- **Required work**
Scan the entries that follow for the word "summary", then report every line in which it appears.

Data records
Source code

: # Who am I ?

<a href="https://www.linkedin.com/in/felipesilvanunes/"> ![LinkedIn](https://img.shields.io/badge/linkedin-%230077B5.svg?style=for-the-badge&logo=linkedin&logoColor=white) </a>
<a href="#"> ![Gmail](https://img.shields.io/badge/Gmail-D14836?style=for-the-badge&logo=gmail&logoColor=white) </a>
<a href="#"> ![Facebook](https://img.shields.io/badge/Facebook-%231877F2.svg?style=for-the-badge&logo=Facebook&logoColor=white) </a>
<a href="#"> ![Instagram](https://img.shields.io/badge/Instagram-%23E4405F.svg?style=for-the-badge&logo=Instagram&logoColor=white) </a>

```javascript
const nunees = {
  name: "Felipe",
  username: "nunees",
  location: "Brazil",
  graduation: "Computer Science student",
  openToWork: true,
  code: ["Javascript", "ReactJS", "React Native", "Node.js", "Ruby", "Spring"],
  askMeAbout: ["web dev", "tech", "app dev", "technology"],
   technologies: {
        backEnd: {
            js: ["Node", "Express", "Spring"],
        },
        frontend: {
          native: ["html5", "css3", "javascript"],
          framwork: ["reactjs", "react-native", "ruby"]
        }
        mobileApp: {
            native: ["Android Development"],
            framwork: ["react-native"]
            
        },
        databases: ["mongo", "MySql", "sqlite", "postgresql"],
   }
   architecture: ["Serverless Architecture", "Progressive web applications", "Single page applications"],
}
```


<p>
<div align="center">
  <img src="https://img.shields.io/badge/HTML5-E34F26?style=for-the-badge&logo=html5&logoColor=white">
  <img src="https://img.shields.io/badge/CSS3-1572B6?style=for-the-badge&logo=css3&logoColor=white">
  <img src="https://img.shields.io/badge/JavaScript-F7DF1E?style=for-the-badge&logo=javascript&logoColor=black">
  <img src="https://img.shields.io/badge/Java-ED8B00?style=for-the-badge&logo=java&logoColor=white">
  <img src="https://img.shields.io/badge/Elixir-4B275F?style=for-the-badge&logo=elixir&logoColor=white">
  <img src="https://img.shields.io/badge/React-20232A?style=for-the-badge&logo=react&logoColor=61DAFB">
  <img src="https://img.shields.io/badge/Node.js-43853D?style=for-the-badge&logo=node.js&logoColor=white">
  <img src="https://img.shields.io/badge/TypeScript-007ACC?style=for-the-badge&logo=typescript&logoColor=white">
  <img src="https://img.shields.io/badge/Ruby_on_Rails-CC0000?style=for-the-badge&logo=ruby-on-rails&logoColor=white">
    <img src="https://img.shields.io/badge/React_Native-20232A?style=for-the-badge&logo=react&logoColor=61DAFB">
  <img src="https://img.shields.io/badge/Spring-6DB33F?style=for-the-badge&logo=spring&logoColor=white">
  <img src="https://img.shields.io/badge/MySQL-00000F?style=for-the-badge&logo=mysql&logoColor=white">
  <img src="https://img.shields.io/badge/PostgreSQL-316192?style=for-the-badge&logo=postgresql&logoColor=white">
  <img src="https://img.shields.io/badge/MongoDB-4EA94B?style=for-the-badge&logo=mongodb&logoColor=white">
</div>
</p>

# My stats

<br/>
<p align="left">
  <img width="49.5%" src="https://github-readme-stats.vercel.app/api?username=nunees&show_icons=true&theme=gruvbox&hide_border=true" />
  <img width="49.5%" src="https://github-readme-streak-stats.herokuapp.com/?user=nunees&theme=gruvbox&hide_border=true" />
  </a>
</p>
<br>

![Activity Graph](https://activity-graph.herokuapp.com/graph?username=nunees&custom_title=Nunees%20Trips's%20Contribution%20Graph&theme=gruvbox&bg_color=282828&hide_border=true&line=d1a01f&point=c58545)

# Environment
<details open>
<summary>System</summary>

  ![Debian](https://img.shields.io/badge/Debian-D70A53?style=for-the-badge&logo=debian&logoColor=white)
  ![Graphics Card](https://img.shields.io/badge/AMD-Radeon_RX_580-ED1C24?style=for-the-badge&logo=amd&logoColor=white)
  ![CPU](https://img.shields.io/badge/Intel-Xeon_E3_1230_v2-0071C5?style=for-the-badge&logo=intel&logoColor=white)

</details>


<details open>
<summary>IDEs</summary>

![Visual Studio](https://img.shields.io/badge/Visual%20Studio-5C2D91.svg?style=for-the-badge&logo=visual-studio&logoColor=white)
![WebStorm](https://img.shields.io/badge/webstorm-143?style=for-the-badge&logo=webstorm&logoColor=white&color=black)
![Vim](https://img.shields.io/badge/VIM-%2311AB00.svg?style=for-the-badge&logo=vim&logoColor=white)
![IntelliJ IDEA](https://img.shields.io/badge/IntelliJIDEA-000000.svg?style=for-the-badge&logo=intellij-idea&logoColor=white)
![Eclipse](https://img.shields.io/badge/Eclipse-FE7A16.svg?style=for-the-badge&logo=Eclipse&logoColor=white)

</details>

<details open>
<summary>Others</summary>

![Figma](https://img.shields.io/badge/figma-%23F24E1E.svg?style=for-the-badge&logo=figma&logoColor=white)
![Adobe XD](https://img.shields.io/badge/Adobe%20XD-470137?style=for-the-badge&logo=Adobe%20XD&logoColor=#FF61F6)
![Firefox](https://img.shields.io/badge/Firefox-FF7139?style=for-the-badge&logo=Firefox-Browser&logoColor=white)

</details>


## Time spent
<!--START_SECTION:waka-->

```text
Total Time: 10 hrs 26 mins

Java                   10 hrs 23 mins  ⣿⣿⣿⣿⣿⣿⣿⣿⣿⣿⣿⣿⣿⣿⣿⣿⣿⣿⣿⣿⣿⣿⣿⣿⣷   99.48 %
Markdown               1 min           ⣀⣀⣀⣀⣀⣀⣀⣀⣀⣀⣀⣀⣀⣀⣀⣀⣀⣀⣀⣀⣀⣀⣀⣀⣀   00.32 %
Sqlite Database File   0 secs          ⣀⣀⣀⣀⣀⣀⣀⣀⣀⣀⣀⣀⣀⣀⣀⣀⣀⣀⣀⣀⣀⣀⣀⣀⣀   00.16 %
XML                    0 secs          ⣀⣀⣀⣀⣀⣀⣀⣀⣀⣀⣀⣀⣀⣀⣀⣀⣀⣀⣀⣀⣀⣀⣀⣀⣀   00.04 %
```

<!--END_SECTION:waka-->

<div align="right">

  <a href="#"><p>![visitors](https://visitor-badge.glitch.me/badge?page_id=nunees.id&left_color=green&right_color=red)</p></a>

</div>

- **Written response**
<summary>System</summary>
<summary>IDEs</summary>
<summary>Others</summary>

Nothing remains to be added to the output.